So if this were a film, acknowledging that the audience for it would be incredibly niche considering that the only people who would voluntarily watch this bullshit would be either insane or related to them, Derek would most definitely edit out the part where they get into a wrestling match over half of a granola bar recovered from Casey’s front jeans pocket. Also the part where Casey attempts to give him a wedgie and Derek is forced to resort to extreme tickling to prevent it – although he would be tempted, objectively, to leave in the more colorful insults she manages to wheeze out between involuntary giggling, like maybe edit them into a montage or something, because, damn, he’s never heard anyone work “skinny balloon head bastard” into an actual sentence before.

But this is not a film, it is sadly Derek’s real life, and the fact that he is in a closet with his wife hiding from a Labrador retriever is not something that Derek is prepared to deal with right now. Maybe ever.

“Labrador retriever _mix,_ ” Casey says, and kicks him. “Jerk.”

Ugh.

 

 

Basically Casey wanted a dog, is how it started, and what Casey wants, Casey gets. Derek’s not sure who wrote that rule but he takes serious issue with it. 

At first he said “no,” and then he said “hell no,” and then he said “Casey seriously, I mean it, no,” which he should have known would only encourage her. It’s like dangling the carrot in front of the horse, or some other metaphor in which Casey is a rabid creature who should have been put down years ago.

Her first tactic was to leave SPCA pamphlets all over the house in places where she thought he might stumble upon them, like he was going to spontaneously turn into a pet person upon seeing enough pictures of abused, big-eyed puppies. His response to this was obviously to collect them all in the glove compartment of her car and rig them to explode in her face the next time she went looking for chapstick.
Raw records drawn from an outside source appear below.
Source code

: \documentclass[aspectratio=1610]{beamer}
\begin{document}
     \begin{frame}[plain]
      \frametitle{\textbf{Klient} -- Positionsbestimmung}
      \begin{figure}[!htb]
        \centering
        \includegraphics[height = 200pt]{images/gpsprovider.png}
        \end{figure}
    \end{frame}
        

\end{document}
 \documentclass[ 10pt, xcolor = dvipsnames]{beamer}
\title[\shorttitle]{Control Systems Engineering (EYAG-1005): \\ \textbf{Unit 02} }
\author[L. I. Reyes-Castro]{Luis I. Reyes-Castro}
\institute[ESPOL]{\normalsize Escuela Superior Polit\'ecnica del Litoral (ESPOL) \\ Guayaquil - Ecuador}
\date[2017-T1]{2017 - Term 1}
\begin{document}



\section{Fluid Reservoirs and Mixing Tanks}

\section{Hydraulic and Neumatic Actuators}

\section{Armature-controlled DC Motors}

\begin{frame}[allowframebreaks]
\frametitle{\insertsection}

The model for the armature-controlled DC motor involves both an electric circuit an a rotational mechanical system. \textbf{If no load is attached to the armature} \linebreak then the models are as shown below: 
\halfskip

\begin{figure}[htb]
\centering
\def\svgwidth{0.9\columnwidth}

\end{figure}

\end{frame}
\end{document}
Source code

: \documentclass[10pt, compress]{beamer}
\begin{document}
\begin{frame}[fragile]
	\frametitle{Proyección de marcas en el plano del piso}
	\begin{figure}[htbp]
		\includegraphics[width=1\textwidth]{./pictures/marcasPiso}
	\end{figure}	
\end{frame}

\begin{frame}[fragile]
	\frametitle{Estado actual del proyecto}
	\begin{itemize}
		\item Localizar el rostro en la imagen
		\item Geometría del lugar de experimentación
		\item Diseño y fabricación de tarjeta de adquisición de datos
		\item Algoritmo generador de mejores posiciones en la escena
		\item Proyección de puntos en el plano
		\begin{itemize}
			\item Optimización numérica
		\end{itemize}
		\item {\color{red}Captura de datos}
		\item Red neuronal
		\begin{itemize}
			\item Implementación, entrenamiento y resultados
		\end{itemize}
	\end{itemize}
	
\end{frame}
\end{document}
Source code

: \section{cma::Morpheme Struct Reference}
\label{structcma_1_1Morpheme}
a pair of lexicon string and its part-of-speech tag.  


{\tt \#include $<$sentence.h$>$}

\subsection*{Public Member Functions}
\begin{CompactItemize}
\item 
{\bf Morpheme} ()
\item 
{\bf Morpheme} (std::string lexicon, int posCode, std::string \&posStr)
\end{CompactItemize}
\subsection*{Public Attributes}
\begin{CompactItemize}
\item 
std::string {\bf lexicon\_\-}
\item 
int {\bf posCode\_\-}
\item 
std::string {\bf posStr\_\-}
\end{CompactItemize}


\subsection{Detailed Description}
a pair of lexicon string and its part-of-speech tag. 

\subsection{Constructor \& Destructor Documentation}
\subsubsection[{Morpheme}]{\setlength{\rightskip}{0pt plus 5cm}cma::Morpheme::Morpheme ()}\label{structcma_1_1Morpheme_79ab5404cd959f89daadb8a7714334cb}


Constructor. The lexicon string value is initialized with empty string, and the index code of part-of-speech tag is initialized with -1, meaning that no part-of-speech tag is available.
Which really was more of a point-making exercise than a prank because seriously, there were like fifty of them.

_RESISTANCE IS FUTILE,_ Casey texted him that day. Actually multiple times that day, in response to anything that he sent her, including the picture of his secretary’s new awful haircut and the request to pick up milk. 

After that came the YouTube videos posted every hour on the hour on his Facebook wall – and somehow she’d modified his iPhone to beep at him every time she did it and not even Evie who used to _sell_ iPhones could figure out how to fix it. And so there was the beeping, and the videos, of puppies and kittens and birds and hamsters and kinkajous, and worse, returning soldiers from Afghanistan greeting their pet puppies and kittens and birds and et cetera. It was awful.

(“I don’t actually understand why you keep _watching_ them,” Edwin had said unsympathetically, after several phone calls of bitching had already occurred. Derek was actually unsure of how to answer, as “because she would just _know_ ” only made sense inside of his head, and “I think she might be an evil witch” was just crazy.)

But what really caused Derek to break, and demonstrated Casey’s truly underrated bloodthirstiness, was the negligee. Red, silky, short, and evil. Like the woman herself, really.

“Isn’t it cute?” she’d cooed, pulling it out in the middle of the kitchen, in broad daylight, like a complete harlot. “It was kind of a splurge but Emily convinced me.”

Derek just buried his face in his coffee cup and made vague-sounding noises of agreement. 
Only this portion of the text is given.